--- START ---

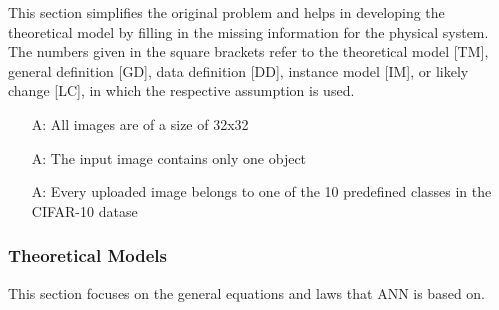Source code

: \documentclass[12pt]{article}
\newcounter{assumpnum} %
\begin{document}
This section simplifies the original problem and helps in developing the
theoretical model by filling in the missing information for the physical system.
The numbers given in the square brackets refer to the theoretical model [TM],
general definition [GD], data definition [DD], instance model [IM], or likely
change [LC], in which the respective assumption is used.

\begin{itemize}

\item[A\refstepcounter{assumpnum}\theassumpnum \label{A_meaningfulLabel}:]
All images are of a size of 32x32
\item[A\refstepcounter{assumpnum}\theassumpnum \label{A_meaningfulLabel}:]
 The input image contains only one object
 \item[A\refstepcounter{assumpnum}\theassumpnum \label{A_meaningfulLabel}:]
 Every uploaded image belongs to one of the 10 predefined classes in the CIFAR-10 datase

\end{itemize}

\subsubsection{Theoretical Models}\label{sec_theoretical}



This section focuses on the general equations and laws that ANN is based
on.  
\end{document}
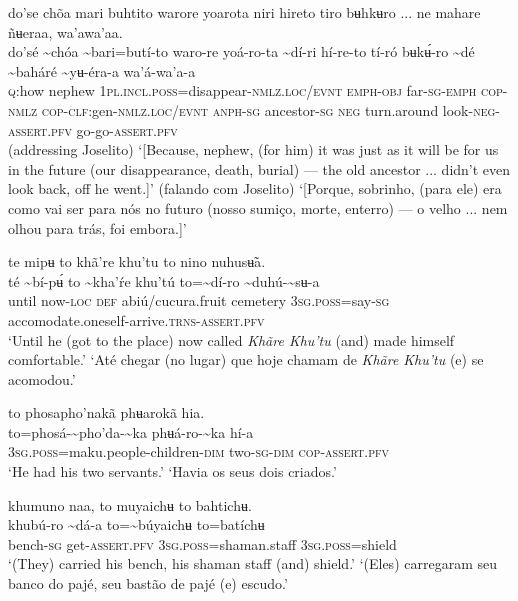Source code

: \documentclass[output=paper,
modfonts,nonflat
]{langsci/langscibook}
\begin{document}
\ea do'se chõa mari buhtito warore yoarota niri hireto tiro bʉhkʉro ... ne mahare ñʉeraa, wa’awa’aa. \\[.3em]
\gll do'sé	{\textasciitilde}chóa	{\textasciitilde}bari=butí-to	waro-re	yoá-ro-ta {\textasciitilde}dí-ri	hí-re-to	tí-ró	bʉkʉ́-ro {\textasciitilde}dé	{\textasciitilde}baháré	{\textasciitilde}yʉ-éra-a 	wa'á-wa'a-a\\
     \textsc{q:}how	nephew	1\textsc{pl.incl.poss}=disappear-\textsc{nmlz.loc/evnt}	\textsc{emph-obj}	far\textsc{-sg-emph} \textsc{cop-nmlz}	\textsc{cop-clf:}gen-\textsc{nmlz.loc/evnt}	\textsc{anph-sg}	ancestor\textsc{-sg} \textsc{neg}	turn.around	look\textsc{-neg-assert.pfv}	go-go-\textsc{assert.pfv}\\
\glt (addressing Joselito) ‘[Because, nephew, (for him) it was just as it will be for us in the future (our disappearance, death, burial) — the old ancestor ... didn't even look back, off he went.]’
\glt (falando com Joselito) ‘[Porque, sobrinho, (para ele) era como vai ser para nós no futuro (nosso sumiço, morte, enterro) — o velho ... nem olhou para trás, foi embora.]’
\z 

\ea  te mipʉ to khã're khu'tu to nino nuhusʉ̃a. \\[.3em]
\gll  té	{\textasciitilde}bí-pʉ́	to	{\textasciitilde}kha'ŕe	khu'tú	to={\textasciitilde}dí-ro	{\textasciitilde}duhú-{\textasciitilde}sʉ-a\\
     until	now\textsc{-loc}	\textsc{def}	abiú/cucura.fruit	cemetery	3\textsc{sg.poss}=say-\textsc{sg}	accomodate.oneself-arrive.\textsc{trns}-\textsc{assert.pfv}\\
\glt ‘Until he (got to the place) now called \textit{Khãre Khu’tu} (and) made himself comfortable.’
\glt ‘Até chegar (no lugar) que hoje chamam de \textit{Khãre Khu’tu} (e) se acomodou.’
\z 

\ea to phosapho'nakã phʉarokã hia.  \\[.3em]
\gll to=phosá-{\textasciitilde}pho'da-{\textasciitilde}ka	phʉá-ro-{\textasciitilde}ka	hí-a \\
     3\textsc{sg.poss}=maku.people-children-\textsc{dim}	two\textsc{-sg-dim}	\textsc{cop-assert.pfv}\\
\glt ‘He had his two servants.’
\glt ‘Havia os seus dois criados.’
\z 

\ea khumuno naa, to muyaichʉ to bahtichʉ. \\[.3em]
\gll {\textasciitilde}khubú-ro	{\textasciitilde}dá-a	to={\textasciitilde}búyaichʉ	to=batíchʉ \\
     bench\textsc{-sg}	get-\textsc{assert.pfv}	3\textsc{sg.poss}=shaman.staff	3\textsc{sg.poss}=shield\\
\glt ‘(They) carried his bench, his shaman staff (and) shield.’
\glt ‘(Eles) carregaram seu banco do pajé, seu bastão de pajé (e) escudo.’
\z
\end{document}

--- END ---

*Problem details:* Every line from the top of the material above through the line with "The numbers given" should be duplicated exactly, please; leave out the pictures.

*Exercise response:*
Source code

: \documentclass[12pt]{article}
\newcounter{assumpnum} %
\begin{document}
This section simplifies the original problem and helps in developing the
theoretical model by filling in the missing information for the physical system.
The numbers given in the square brackets refer to the theoretical model [TM],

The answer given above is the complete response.